Wednesday, November 11, 2009

>HINDALCO INDUSTRIES (EDELWEISS)

Novelis results significantly above estimates
Novelis reported adjusted EBITDA and PAT of USD 187 mn and USD 195 mn, which were much above our estimates of USD 131 mn and USD 32 mn, respectively. Novelis reported net revenues of USD 2.2 bn (in line with our estimates), down 26% Y-o-Y (up 11% Q-o-Q), largely due to 35% Y-o-Y decline in aluminium prices and 10% Y-o-Y decline in volumes.

EBITDA surpasses target of USD 250/tonne; USD 285/tonne sustainable
EBITDA/tonne showed (our estimate lower then company estimate due to different set of adjustments) marked improvement at USD 258/tonne from USD 165/tonne in Q1FY10 due to improved demand, better pricing and significant operational efficiencies during the quarter. It was better than our estimates and the company’s guidance. Management has guided that an EBITDA of USD 285/tonne is sustainable going forward.

Focus on cost efficiencies: 70% target achieved
Novelis has achieved operational efficiencies and cost reductions across regions. It has managed to reduce conversion costs by cutting down costs in labor, energy, alloys etc. On a run-rate basis, it has already achieved cost savings of USD 100 mn against target of USD 140 mn by Q2FY11 (on run-rate basis). Though current incremental savings may look moderate, Novelis continues to identify further areas for cost reductions in manufacturing and procurement.

Derivative losses of FY09 continue to be reversed
In FY09, with the collapse in LME prices, Novelis recorded MTM losses on its aluminium derivatives. For instance, the company recorded total unrealised losses of USD 684 mn in Q2FY09 and Q3FY09. However, this has no underlying business issue since this will eventually be offset by higher revenues from customers. In FY10, as aluminium prices are recovering and normalcy is returning, these losses are getting reversed. In H1FY10, the company has recorded unrealised gains of USD 553 mn and net gains of USD 152 mn.

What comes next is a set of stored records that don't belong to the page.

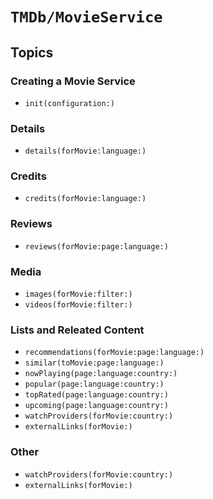 # ``TMDb/MovieService``

## Topics

### Creating a Movie Service

- ``init(configuration:)``

### Details

- ``details(forMovie:language:)``

### Credits

- ``credits(forMovie:language:)``

### Reviews

- ``reviews(forMovie:page:language:)``

### Media

- ``images(forMovie:filter:)``
- ``videos(forMovie:filter:)``

### Lists and Releated Content

- ``recommendations(forMovie:page:language:)``
- ``similar(toMovie:page:language:)``
- ``nowPlaying(page:language:country:)``
- ``popular(page:language:country:)``
- ``topRated(page:language:country:)``
- ``upcoming(page:language:country:)``
- ``watchProviders(forMovie:country:)``
- ``externalLinks(forMovie:)``

### Other

- ``watchProviders(forMovie:country:)``
- ``externalLinks(forMovie:)``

Outlook and valuations: Strong turnaround; maintain ‘BUY’
We are encouraged by the recent multi-year contracts signed by Novelis and the price increases of USD 45/tonne which are sticking. We continue to be positive on aluminium and the results of Novelis show that demand and pricing power are returning to the industry. We are retaining our FY10 EBITDA estimate and FY11E consolidated EBITDA estimates based on H1FY10 actuals. Considering the much higher–than-expected unrealised derivative gains in H1FY10 in Novelis, we are revising up our FY10 PAT for Novelis. Our revised consolidated EPS estimate for FY10 is up at INR 16.8 from INR 9.7 earlier. We, however, keep our FY11 EPS unchanged at INR 14.8 considering that derivative gains are one-off.

Based on FY11E EV/EBITDA (6.5x for India aluminium business and 5.5x for Novelis), our fair value works out to INR 169/share. We maintain ‘BUY’ recommendation on the stock, and rate it ‘Sector Outperformer’ on relative return basis.